=== What the task requires ===
Search the data for the string "full" and extract every line where it appears.

=== Extracted material ===
^^^^

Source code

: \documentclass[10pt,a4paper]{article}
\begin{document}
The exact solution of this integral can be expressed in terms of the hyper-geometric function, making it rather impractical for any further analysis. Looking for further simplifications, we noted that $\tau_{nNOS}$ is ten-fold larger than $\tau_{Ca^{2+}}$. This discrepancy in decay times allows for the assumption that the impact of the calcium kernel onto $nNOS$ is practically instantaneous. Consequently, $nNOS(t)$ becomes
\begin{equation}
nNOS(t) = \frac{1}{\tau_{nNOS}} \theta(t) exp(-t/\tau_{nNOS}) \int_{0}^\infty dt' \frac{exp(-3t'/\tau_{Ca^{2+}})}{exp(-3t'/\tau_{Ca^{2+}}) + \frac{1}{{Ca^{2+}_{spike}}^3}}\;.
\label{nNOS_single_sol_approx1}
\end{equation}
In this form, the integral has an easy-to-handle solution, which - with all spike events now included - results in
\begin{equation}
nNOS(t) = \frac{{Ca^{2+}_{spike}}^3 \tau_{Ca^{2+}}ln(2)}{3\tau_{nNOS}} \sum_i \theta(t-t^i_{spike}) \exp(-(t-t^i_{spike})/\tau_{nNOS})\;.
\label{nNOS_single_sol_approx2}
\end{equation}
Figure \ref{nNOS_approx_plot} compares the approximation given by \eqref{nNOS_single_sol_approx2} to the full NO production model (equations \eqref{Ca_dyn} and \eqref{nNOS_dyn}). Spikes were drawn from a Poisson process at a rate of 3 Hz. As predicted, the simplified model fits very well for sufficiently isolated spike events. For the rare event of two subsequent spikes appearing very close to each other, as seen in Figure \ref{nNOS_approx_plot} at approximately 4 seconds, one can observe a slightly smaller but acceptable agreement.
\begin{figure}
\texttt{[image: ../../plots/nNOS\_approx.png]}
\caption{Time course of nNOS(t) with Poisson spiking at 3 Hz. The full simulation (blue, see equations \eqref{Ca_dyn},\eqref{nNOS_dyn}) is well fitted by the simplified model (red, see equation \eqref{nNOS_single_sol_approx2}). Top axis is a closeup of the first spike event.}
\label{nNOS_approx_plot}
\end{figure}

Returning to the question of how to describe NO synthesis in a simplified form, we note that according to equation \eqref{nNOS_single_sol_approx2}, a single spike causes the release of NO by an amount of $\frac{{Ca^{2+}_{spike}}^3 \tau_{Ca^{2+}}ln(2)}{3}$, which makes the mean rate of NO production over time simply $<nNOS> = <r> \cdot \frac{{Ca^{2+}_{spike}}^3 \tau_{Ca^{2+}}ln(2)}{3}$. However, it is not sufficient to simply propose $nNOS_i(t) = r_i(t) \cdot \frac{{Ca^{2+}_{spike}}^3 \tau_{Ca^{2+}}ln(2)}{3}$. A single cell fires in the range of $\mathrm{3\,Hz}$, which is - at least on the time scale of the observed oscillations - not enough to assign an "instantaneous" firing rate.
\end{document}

^^^^

=== Answer to this exercise ===
Figure \ref{nNOS_approx_plot} compares the approximation given by \eqref{nNOS_single_sol_approx2} to the full NO production model (equations \eqref{Ca_dyn} and \eqref{nNOS_dyn}). Spikes were drawn from a Poisson process at a rate of 3 Hz. As predicted, the simplified model fits very well for sufficiently isolated spike events. For the rare event of two subsequent spikes appearing very close to each other, as seen in Figure \ref{nNOS_approx_plot} at approximately 4 seconds, one can observe a slightly smaller but acceptable agreement.
\caption{Time course of nNOS(t) with Poisson spiking at 3 Hz. The full simulation (blue, see equations \eqref{Ca_dyn},\eqref{nNOS_dyn}) is well fitted by the simplified model (red, see equation \eqref{nNOS_single_sol_approx2}). Top axis is a closeup of the first spike event.}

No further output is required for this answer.